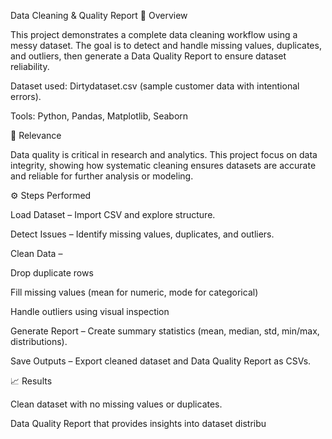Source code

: Data Cleaning & Quality Report
📌 Overview

This project demonstrates a complete data cleaning workflow using a messy dataset. The goal is to detect and handle missing values, duplicates, and outliers, then generate a Data Quality Report to ensure dataset reliability.

Dataset used: Dirtydataset.csv (sample customer data with intentional errors).

Tools: Python, Pandas, Matplotlib, Seaborn

🎯 Relevance

Data quality is critical in research and analytics. This project focus on data integrity, showing how systematic cleaning ensures datasets are accurate and reliable for further analysis or modeling.

⚙️ Steps Performed

Load Dataset – Import CSV and explore structure.

Detect Issues – Identify missing values, duplicates, and outliers.

Clean Data –

Drop duplicate rows

Fill missing values (mean for numeric, mode for categorical)

Handle outliers using visual inspection

Generate Report – Create summary statistics (mean, median, std, min/max, distributions).

Save Outputs – Export cleaned dataset and Data Quality Report as CSVs.

📈 Results

Clean dataset with no missing values or duplicates.

Data Quality Report that provides insights into dataset distribu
□ □ □ □ □
> _Work to complete_
The answer should contain all the material above, copied exactly, and no images.

> _Response area_
Source code

: Data Cleaning & Quality Report
📌 Overview

This project demonstrates a complete data cleaning workflow using a messy dataset. The goal is to detect and handle missing values, duplicates, and outliers, then generate a Data Quality Report to ensure dataset reliability.

Dataset used: Dirtydataset.csv (sample customer data with intentional errors).

Tools: Python, Pandas, Matplotlib, Seaborn

🎯 Relevance

Data quality is critical in research and analytics. This project focus on data integrity, showing how systematic cleaning ensures datasets are accurate and reliable for further analysis or modeling.

⚙️ Steps Performed

Load Dataset – Import CSV and explore structure.

Detect Issues – Identify missing values, duplicates, and outliers.

Clean Data –

Drop duplicate rows

Fill missing values (mean for numeric, mode for categorical)

Handle outliers using visual inspection

Generate Report – Create summary statistics (mean, median, std, min/max, distributions).

Save Outputs – Export cleaned dataset and Data Quality Report as CSVs.

📈 Results

Clean dataset with no missing values or duplicates.

Data Quality Report that provides insights into dataset distribu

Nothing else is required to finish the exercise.